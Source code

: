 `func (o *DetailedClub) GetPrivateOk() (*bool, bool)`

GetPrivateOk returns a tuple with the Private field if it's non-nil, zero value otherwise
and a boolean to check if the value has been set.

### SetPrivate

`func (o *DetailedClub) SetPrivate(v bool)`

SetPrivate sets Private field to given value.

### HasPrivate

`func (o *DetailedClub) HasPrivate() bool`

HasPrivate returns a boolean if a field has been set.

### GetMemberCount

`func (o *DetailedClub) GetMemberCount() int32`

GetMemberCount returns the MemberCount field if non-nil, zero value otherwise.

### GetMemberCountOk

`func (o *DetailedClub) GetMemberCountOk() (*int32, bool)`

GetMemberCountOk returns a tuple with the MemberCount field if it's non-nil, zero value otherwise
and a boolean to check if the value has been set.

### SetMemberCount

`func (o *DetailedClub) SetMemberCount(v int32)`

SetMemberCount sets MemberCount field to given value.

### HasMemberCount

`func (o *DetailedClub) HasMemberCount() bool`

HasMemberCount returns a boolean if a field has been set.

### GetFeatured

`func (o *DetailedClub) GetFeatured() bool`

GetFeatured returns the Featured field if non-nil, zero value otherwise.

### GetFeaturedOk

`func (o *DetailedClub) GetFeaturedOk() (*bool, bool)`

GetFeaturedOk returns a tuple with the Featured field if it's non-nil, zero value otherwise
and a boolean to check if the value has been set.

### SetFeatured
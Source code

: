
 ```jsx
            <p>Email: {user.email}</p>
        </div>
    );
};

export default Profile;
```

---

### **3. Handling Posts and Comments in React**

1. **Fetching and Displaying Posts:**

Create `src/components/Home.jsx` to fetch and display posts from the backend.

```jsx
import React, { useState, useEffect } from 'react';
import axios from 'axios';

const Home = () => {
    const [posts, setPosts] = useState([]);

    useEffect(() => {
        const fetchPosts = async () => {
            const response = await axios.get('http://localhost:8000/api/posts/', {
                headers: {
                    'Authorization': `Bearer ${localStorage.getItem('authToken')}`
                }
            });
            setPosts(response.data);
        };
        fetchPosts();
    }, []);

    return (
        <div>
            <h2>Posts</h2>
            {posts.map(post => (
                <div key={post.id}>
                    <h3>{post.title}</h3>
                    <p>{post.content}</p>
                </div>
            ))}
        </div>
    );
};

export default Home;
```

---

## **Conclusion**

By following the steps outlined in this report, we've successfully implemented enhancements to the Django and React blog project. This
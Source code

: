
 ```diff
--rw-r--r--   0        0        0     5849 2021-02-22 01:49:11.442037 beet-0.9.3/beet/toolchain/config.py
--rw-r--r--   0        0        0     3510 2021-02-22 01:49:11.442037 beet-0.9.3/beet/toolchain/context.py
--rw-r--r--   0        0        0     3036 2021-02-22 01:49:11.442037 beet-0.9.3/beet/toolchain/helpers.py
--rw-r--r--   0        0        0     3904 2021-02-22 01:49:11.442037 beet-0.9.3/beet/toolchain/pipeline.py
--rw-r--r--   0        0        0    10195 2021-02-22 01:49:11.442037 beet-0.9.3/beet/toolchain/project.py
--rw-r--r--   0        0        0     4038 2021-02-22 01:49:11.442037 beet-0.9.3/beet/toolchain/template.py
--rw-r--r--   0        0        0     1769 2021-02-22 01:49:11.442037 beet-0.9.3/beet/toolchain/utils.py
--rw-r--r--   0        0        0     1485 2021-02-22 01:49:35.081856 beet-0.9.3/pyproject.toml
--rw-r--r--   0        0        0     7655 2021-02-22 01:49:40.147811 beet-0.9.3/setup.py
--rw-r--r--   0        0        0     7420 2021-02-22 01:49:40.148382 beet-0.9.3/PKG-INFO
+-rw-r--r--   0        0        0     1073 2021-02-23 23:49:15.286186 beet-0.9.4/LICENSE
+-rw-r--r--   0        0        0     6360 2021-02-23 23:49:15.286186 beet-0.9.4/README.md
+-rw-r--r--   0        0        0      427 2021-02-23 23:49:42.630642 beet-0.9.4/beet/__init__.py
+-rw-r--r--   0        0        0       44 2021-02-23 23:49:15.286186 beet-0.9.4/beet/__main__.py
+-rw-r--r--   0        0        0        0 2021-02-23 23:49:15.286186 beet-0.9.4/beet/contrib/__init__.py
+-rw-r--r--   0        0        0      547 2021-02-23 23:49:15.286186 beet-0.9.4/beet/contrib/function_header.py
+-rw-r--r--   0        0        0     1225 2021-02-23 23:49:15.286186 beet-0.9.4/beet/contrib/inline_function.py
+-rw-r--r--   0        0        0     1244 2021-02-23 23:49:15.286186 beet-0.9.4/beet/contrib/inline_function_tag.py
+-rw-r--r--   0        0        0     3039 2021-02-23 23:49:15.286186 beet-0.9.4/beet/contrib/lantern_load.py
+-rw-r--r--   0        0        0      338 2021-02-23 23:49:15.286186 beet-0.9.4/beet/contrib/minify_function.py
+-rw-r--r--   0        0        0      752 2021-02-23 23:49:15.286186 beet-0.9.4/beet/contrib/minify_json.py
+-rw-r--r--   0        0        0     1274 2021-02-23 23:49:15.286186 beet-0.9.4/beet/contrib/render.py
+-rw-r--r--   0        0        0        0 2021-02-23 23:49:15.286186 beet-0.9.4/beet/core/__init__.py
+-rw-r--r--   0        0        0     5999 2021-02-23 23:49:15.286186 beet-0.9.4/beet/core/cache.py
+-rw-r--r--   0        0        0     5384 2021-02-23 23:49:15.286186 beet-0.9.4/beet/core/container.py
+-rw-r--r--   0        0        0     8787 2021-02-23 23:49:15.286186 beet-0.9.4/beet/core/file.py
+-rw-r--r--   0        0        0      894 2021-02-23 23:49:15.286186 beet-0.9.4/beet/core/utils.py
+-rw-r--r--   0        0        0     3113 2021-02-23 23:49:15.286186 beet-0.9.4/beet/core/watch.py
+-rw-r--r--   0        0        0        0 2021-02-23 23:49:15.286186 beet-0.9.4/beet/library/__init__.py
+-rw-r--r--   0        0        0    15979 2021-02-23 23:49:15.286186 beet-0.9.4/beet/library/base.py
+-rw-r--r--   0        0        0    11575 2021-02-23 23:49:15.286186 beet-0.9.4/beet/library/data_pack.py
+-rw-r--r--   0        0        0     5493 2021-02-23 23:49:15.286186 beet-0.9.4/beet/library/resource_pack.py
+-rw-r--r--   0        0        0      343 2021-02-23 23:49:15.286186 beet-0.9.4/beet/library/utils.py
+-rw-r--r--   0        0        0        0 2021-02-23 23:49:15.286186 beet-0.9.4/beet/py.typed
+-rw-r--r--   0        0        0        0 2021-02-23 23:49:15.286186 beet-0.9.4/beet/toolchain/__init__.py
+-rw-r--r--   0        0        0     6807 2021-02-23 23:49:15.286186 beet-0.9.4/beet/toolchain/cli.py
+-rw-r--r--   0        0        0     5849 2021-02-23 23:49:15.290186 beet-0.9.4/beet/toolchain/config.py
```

★ ★ ★

Exercise details: For each line in the data that contains the string "HasPrivate", give a copy of that line.

Solution to this exercise:
### HasPrivate
`func (o *DetailedClub) HasPrivate() bool`
HasPrivate returns a boolean if a field has been set.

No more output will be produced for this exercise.